RE: [CORE] WAL & RC1 status

From: Vadim Mikheev <vadim4o(at)email(dot)com>
To: Tom Lane <tgl(at)sss(dot)pgh(dot)pa(dot)us>, pgsql-core(at)postgreSQL(dot)org
Cc: pgsql-hackers(at)postgreSQL(dot)org
Subject: RE: [CORE] WAL & RC1 status
Date: 2001-03-03 18:46:06
Message-ID: 386541213.983645166958.JavaMail.root@web274-ec
Views: Raw Message | Whole Thread | Download mbox | Resend email
Thread:
Lists: pgsql-hackers

> I've reported the major problems to the mailing lists
> but gotten almost no feedback about what to do.

I can't comment without access to code -:(

> commit: 2001-02-26 17:19:57
> 0/0059996C: prv 0/00599948; xprv 0/00000000; xid 0;
> RM 0 info 00 len 32
> checkpoint: redo 0/0059996C; undo 0/00000000; sui 29;
> nextxid 18903; nextoid 35195; online
> -- this is the last normal-looking checkpoint record.
> -- Judging from the commit timestamps surrounding prior
> -- checkpoints, checkpoints were happening every five
> -- minutes approximately on the 5-minute mark, so

You can't count on this: postmaster runs checkpoint
"maker" in 5 minutes *after* prev checkpoint was created,
not from the moment "maker" started. And checkpoint can
take *minutes*.

> -- this one happened about 17:20.
> -- (There really should be a timestamp
> -- in the checkpoint records...)

Agreed.

> commit: 2001-02-26 17:26:02
> ReadRecord: record with zero len at 0/005A4B4C
> -- My dump program is unhappy here because the rest
> -- of the page is zero. Given that there is a
> -- continuation record at the start of the next
> -- page, there certainly should have been record(s)
> -- here. But it's worse than that: check the commit
> -- timestamps and the xid numbers before and after the
> -- discontinuity. Did time go backwards here?

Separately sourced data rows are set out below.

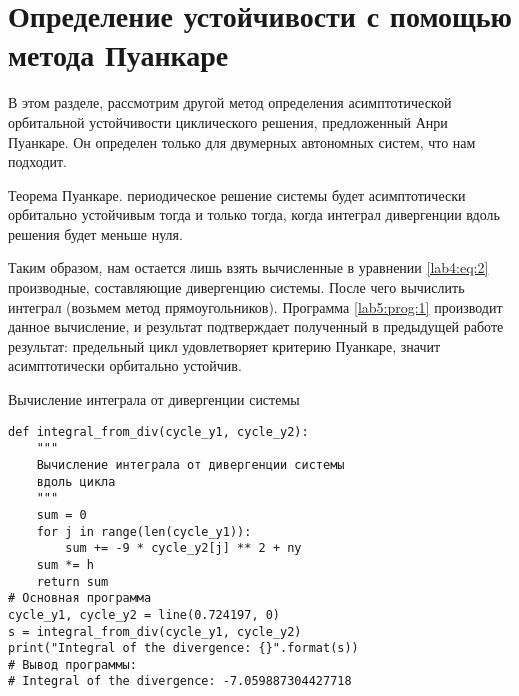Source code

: \chapter{Определение устойчивости с помощью метода Пуанкаре}\label{lab5}

В этом разделе, рассмотрим другой метод определения асимптотической орбитальной
устойчивости циклического решения, предложенный Анри Пуанкаре. Он определен
только для двумерных автономных систем, что нам подходит.

\begin{theorem}
    Теорема Пуанкаре.
    периодическое решение системы будет асимптотически
    орбитально устойчивым тогда и только тогда, когда интеграл дивергенции вдоль
    решения будет меньше нуля.
\end{theorem}

Таким образом, нам остается лишь взять вычисленные в уравнении \eqref{lab4:eq:2}
производные, составляющие дивергенцию системы. После чего вычислить интеграл
(возьмем метод прямоугольников). Программа \ref{lab5:prog:1} производит данное
вычисление, и результат подтверждает полученный в предыдущей работе результат:
предельный цикл удовлетворяет критерию Пуанкаре, значит асимптотически орбитально
устойчив.

\begin{program}
    \caption{Вычисление интеграла от дивергенции системы}
    \label{lab5:prog:1}
    \begin{verbatim}
def integral_from_div(cycle_y1, cycle_y2):
    """
    Вычисление интеграла от дивергенции системы
    вдоль цикла
    """
    sum = 0
    for j in range(len(cycle_y1)):
        sum += -9 * cycle_y2[j] ** 2 + ny
    sum *= h
    return sum
# Основная программа
cycle_y1, cycle_y2 = line(0.724197, 0)
s = integral_from_div(cycle_y1, cycle_y2)
print("Integral of the divergence: {}".format(s))
# Вывод программы:
# Integral of the divergence: -7.059887304427718
    \end{verbatim}
\end{program}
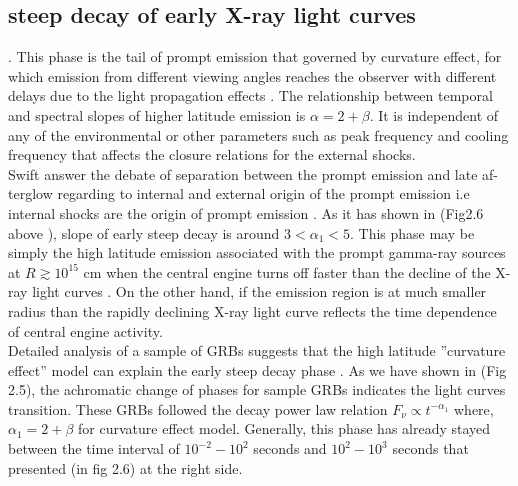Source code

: \subsection{steep decay of early X-ray light curves}.
This phase is the tail of prompt emission that governed by curvature
effect, for which emission from different viewing angles reaches the observer with
different delays due to the light propagation effects \citep{33}. The relationship between temporal and spectral slopes of higher latitude emission is $\alpha  = 2 + \beta $. It is independent of any of the environmental or other parameters such as peak frequency and cooling frequency that affects the closure relations for the external shocks.\\
Swift answer the debate of separation between the prompt emission and late af-
terglow regarding to internal and external origin of the prompt emission i.e internal
shocks are the origin of prompt emission \citep{33}. As it has shown in (Fig2.6 above ), slope of early steep decay is around $3 < \alpha_{1} < 5$.
This phase may be simply the high latitude emission associated with the prompt
gamma-ray sources at $ R \gtrsim 10^{15} $ cm when the central engine turns off faster than the decline of the X-ray light curves . On the other hand, if the emission region is at much smaller radius than the rapidly declining X-ray light curve reflects the time dependence of central engine activity\citep{36}.\\
Detailed analysis of a sample of GRBs suggests that the high latitude ”curvature
effect” model can explain the early steep decay phase \citep{37}. As we have shown in
(Fig 2.5), the achromatic change of phases for sample GRBs indicates the light
curves transition. These GRBs followed the decay power law relation $ F_{\nu}\propto  t^{-\alpha_{1}} $ where, $ \alpha_{1}  = 2 + \beta $ for curvature effect model. Generally, this phase has already stayed between the time interval of $ 10^{-2}  - 10^{2} $ seconds and $ 10^{2} - 10^{3} $ seconds that  presented (in fig 2.6) at the right side.\\\ 
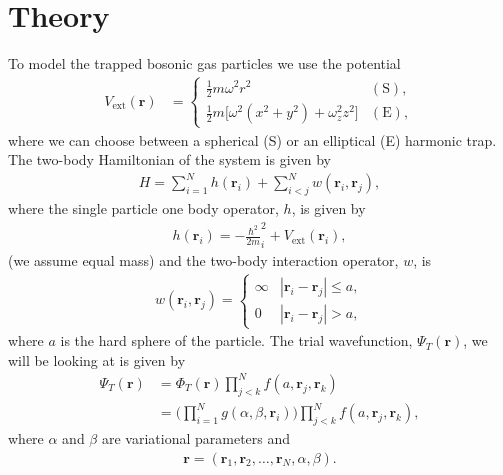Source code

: \documentclass[
    a4paper, aps, twocolumn, floatfix, superscriptaddress, nofootinbib]{revtex4-1}
\newcommand{\vf}{\mathbf}
\newcommand{\1}{\mathds{1}}
\newcommand{\half}{\frac{1}{2}}
\begin{document}
\section{Theory}
    To model the trapped bosonic gas particles we use the potential
    \begin{align}
        V_{\text{ext}}(\vf{r})
        &=
        \begin{cases}
            \half m\omega^2r^2 & (\text{S}), \\
            \half m \bigl[
                \omega^2(x^2 + y^2) + \omega_z^2z^2
            \bigr] & (\text{E}),
        \end{cases}
    \end{align}
    where we can choose between a spherical (S) or an elliptical (E) harmonic
    trap. The two-body Hamiltonian of the system is given by
    \begin{align}
        H = \sum_{i = 1}^{N}h(\vf{r}_i) + \sum_{i < j}^{N}w(\vf{r}_i, \vf{r}_j),
    \end{align}
    where the single particle one body operator, $h$, is given by
    \begin{align}
        h(\vf{r}_i) = -\frac{\hbar^2}{2m}_i^2
        + V_{\text{ext}}(\vf{r}_i),
    \end{align}
    (we assume equal mass)
    and the two-body interaction operator, $w$, is
    \begin{align}
        w(\vf{r}_i, \vf{r}_j)
        = \begin{cases}
            \infty & |\vf{r}_i - \vf{r}_j| \leq a, \\
            0 & |\vf{r}_i - \vf{r}_j| > a,
        \end{cases}
    \end{align}
    where $a$ is the hard sphere of the particle. The trial wavefunction,
    $\Psi_T(\vf{r})$, we will be looking at is given by
    \begin{align}
        \Psi_T(\vf{r})
        &= \Phi_T(\vf{r})
        \prod_{j < k}^N f(a, \vf{r}_j, \vf{r}_k) \\
        &= \Biggl(
            \prod_{i = 1}^N g(\alpha, \beta, \vf{r}_i)
        \Biggr)
        \prod_{j < k}^N f(a, \vf{r}_j, \vf{r}_k),
        \label{eq:initial_trial_wavefunction}
    \end{align}
    where $\alpha$ and $\beta$ are variational parameters and
    \begin{align}
        \vf{r} = (\vf{r}_1, \vf{r}_2, \dots, \vf{r}_N, \alpha, \beta).
    \end{align}
\end{document}
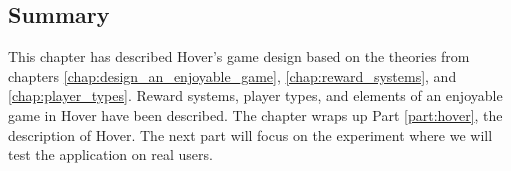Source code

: \subsection{Summary}
This chapter has described Hover’s game design based on the theories from chapters \ref{chap:design_an_enjoyable_game}, \ref{chap:reward_systems}, and \ref{chap:player_types}. Reward systems, player types, and elements of an enjoyable game in Hover have been described. The chapter wraps up Part \ref{part:hover}, the description of Hover. The next part will focus on the experiment where we will test the application on real users.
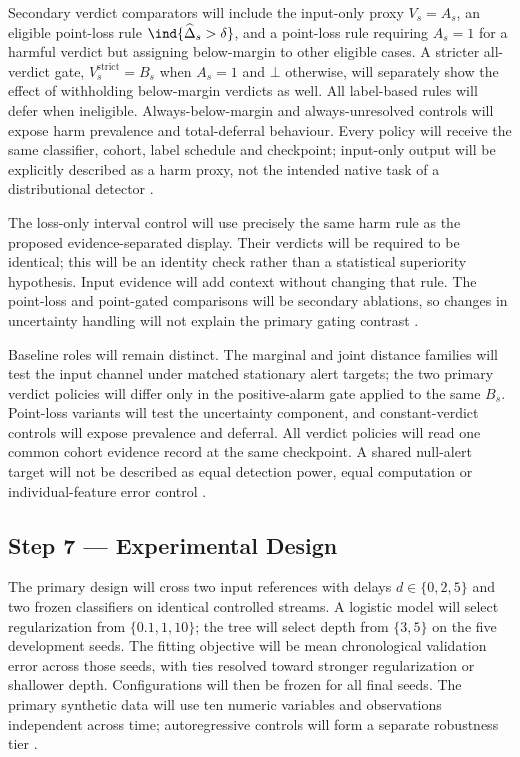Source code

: Secondary verdict comparators will include the input-only proxy $V_s=A_s$, an eligible point-loss rule $\ind\{\widehat\Delta_s>\delta\}$, and a point-loss rule requiring $A_s=1$ for a harmful verdict but assigning below-margin to other eligible cases. A stricter all-verdict gate, $V_s^{\mathrm{strict}}=B_s$ when $A_s=1$ and $\bot$ otherwise, will separately show the effect of withholding below-margin verdicts as well. All label-based rules will defer when ineligible. Always-below-margin and always-unresolved controls will expose harm prevalence and total-deferral behaviour. Every policy will receive the same classifier, cohort, label schedule and checkpoint; input-only output will be explicitly described as a harm proxy, not the intended native task of a distributional detector \cite{alencar,solozobov}.

The loss-only interval control will use precisely the same harm rule as the proposed evidence-separated display. Their verdicts will be required to be identical; this will be an identity check rather than a statistical superiority hypothesis. Input evidence will add context without changing that rule. The point-loss and point-gated comparisons will be secondary ablations, so changes in uncertainty handling will not explain the primary gating contrast \cite{solozobov}.

Baseline roles will remain distinct. The marginal and joint distance families will test the input channel under matched stationary alert targets; the two primary verdict policies will differ only in the positive-alarm gate applied to the same $B_s$. Point-loss variants will test the uncertainty component, and constant-verdict controls will expose prevalence and deferral. All verdict policies will read one common cohort evidence record at the same checkpoint. A shared null-alert target will not be described as equal detection power, equal computation or individual-feature error control \cite{cerqueira,selective}.

\subsection*{Step 7 --- Experimental Design}
The primary design will cross two input references with delays $d\in\{0,2,5\}$ and two frozen classifiers on identical controlled streams. A logistic model will select regularization from $\{0.1,1,10\}$; the tree will select depth from $\{3,5\}$ on the five development seeds. The fitting objective will be mean chronological validation error across those seeds, with ties resolved toward stronger regularization or shallower depth. Configurations will then be frozen for all final seeds. The primary synthetic data will use ten numeric variables and observations independent across time; autoregressive controls will form a separate robustness tier \cite{souza,cerqueira}.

Commit timestamps are created *before* XLogInsert call,
which can suspend backend for some time (in multi-user
env). Random xid-s are also ok, generally.

> -- Also notice the back-pointers in the first valid
> -- record on the next page; they point not into the
> -- zeroed space, which would suggest a mere failure
> -- to write a buffer after filling it, but into the
> -- middle of one of the valid records on the prior
> -- page. It almost looks like page 5A6000 came from
> -- a completely different run than page 5A4000.
> Unexpected page info flags 0001 at offset 5A6000
> Skipping unexpected continuation record at offset 5A6000
> 0/005A6904: prv 0/005A48B4(?); xprv 0/005A48B4; xid 19047;
^^^^^^^^^^ ^^^^^^^^^^
Same. So, TX 19047 really inserted record at 0/005A48B4
position.

> -- What's even nastier (and the immediate cause of
> -- Scott's inability to restart) is that the pg_control
> -- file's checkPoint pointer points to 0/005AF9F0, which
> -- is *not* the location of this checkpoint, but of
> -- the record after it.

Well, well. Checkpoint position is taken from
MyLastRecord - I wonder how could this internal var
take "invalid" data from concurrent backend.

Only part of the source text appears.